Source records
◆ ◆ ◆

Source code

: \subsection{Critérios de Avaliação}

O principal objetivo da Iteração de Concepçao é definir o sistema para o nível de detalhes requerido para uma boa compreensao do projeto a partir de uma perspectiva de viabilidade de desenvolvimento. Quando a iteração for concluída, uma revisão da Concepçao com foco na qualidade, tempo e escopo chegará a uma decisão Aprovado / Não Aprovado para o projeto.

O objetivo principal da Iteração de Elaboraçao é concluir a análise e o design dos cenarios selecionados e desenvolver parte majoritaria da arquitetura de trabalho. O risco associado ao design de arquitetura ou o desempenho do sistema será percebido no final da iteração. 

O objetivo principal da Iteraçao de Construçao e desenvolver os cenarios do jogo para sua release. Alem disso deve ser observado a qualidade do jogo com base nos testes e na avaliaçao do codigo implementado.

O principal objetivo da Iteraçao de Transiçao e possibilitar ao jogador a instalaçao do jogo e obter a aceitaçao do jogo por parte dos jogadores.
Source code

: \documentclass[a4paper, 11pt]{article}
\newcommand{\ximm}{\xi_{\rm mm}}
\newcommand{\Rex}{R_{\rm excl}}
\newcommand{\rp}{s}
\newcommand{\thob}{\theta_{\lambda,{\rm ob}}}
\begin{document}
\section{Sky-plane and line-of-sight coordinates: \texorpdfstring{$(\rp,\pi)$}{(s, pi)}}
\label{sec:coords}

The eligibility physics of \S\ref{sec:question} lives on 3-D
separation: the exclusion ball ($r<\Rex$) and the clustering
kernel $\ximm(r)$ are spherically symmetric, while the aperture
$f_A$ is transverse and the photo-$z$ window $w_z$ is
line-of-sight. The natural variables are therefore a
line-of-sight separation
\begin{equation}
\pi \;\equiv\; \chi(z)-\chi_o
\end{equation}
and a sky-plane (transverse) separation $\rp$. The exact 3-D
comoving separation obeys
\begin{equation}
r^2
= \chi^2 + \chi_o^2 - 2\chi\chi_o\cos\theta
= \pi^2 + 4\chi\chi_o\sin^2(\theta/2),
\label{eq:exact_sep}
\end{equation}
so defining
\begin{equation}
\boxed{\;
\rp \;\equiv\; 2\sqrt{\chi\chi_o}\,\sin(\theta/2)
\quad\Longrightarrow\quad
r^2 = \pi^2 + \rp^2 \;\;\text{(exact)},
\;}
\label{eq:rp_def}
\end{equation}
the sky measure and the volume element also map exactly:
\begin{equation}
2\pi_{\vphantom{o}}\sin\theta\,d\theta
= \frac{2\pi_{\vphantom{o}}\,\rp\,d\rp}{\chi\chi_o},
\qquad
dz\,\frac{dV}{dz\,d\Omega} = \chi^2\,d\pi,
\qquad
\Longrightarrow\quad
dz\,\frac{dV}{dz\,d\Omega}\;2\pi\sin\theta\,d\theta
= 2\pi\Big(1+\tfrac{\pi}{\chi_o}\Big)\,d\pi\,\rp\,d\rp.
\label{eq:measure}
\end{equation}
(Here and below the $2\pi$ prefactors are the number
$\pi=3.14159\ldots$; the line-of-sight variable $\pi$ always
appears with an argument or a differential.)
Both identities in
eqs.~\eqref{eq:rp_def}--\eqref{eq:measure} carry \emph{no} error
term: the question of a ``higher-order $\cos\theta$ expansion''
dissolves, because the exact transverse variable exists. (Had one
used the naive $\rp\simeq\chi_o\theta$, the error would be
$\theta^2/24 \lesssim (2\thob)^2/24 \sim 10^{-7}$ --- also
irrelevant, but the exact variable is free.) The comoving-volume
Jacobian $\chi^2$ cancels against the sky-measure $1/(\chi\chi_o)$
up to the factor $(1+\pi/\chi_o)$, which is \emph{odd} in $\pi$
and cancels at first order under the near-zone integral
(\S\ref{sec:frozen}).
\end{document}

◆ ◆ ◆

Line by line, print the records above exactly as they stand.

Source code

: \subsection{Critérios de Avaliação}

O principal objetivo da Iteração de Concepçao é definir o sistema para o nível de detalhes requerido para uma boa compreensao do projeto a partir de uma perspectiva de viabilidade de desenvolvimento. Quando a iteração for concluída, uma revisão da Concepçao com foco na qualidade, tempo e escopo chegará a uma decisão Aprovado / Não Aprovado para o projeto.

O objetivo principal da Iteração de Elaboraçao é concluir a análise e o design dos cenarios selecionados e desenvolver parte majoritaria da arquitetura de trabalho. O risco associado ao design de arquitetura ou o desempenho do sistema será percebido no final da iteração. 

O objetivo principal da Iteraçao de Construçao e desenvolver os cenarios do jogo para sua release. Alem disso deve ser observado a qualidade do jogo com base nos testes e na avaliaçao do codigo implementado.

O principal objetivo da Iteraçao de Transiçao e possibilitar ao jogador a instalaçao do jogo e obter a aceitaçao do jogo por parte dos jogadores.
Source code

: \documentclass[a4paper, 11pt]{article}
\newcommand{\ximm}{\xi_{\rm mm}}
\newcommand{\Rex}{R_{\rm excl}}
\newcommand{\rp}{s}
\newcommand{\thob}{\theta_{\lambda,{\rm ob}}}
\begin{document}
\section{Sky-plane and line-of-sight coordinates: \texorpdfstring{$(\rp,\pi)$}{(s, pi)}}
\label{sec:coords}

The eligibility physics of \S\ref{sec:question} lives on 3-D
separation: the exclusion ball ($r<\Rex$) and the clustering
kernel $\ximm(r)$ are spherically symmetric, while the aperture
$f_A$ is transverse and the photo-$z$ window $w_z$ is
line-of-sight. The natural variables are therefore a
line-of-sight separation
\begin{equation}
\pi \;\equiv\; \chi(z)-\chi_o
\end{equation}
and a sky-plane (transverse) separation $\rp$. The exact 3-D
comoving separation obeys
\begin{equation}
r^2
= \chi^2 + \chi_o^2 - 2\chi\chi_o\cos\theta
= \pi^2 + 4\chi\chi_o\sin^2(\theta/2),
\label{eq:exact_sep}
\end{equation}
so defining
\begin{equation}
\boxed{\;
\rp \;\equiv\; 2\sqrt{\chi\chi_o}\,\sin(\theta/2)
\quad\Longrightarrow\quad
r^2 = \pi^2 + \rp^2 \;\;\text{(exact)},
\;}
\label{eq:rp_def}
\end{equation}
the sky measure and the volume element also map exactly:
\begin{equation}
2\pi_{\vphantom{o}}\sin\theta\,d\theta
= \frac{2\pi_{\vphantom{o}}\,\rp\,d\rp}{\chi\chi_o},
\qquad
dz\,\frac{dV}{dz\,d\Omega} = \chi^2\,d\pi,
\qquad
\Longrightarrow\quad
dz\,\frac{dV}{dz\,d\Omega}\;2\pi\sin\theta\,d\theta
= 2\pi\Big(1+\tfrac{\pi}{\chi_o}\Big)\,d\pi\,\rp\,d\rp.
\label{eq:measure}
\end{equation}
(Here and below the $2\pi$ prefactors are the number
$\pi=3.14159\ldots$; the line-of-sight variable $\pi$ always
appears with an argument or a differential.)
Both identities in
eqs.~\eqref{eq:rp_def}--\eqref{eq:measure} carry \emph{no} error
term: the question of a ``higher-order $\cos\theta$ expansion''
dissolves, because the exact transverse variable exists. (Had one
used the naive $\rp\simeq\chi_o\theta$, the error would be
$\theta^2/24 \lesssim (2\thob)^2/24 \sim 10^{-7}$ --- also
irrelevant, but the exact variable is free.) The comoving-volume
Jacobian $\chi^2$ cancels against the sky-measure $1/(\chi\chi_o)$
up to the factor $(1+\pi/\chi_o)$, which is \emph{odd} in $\pi$
and cancels at first order under the near-zone integral
(\S\ref{sec:frozen}).
\end{document}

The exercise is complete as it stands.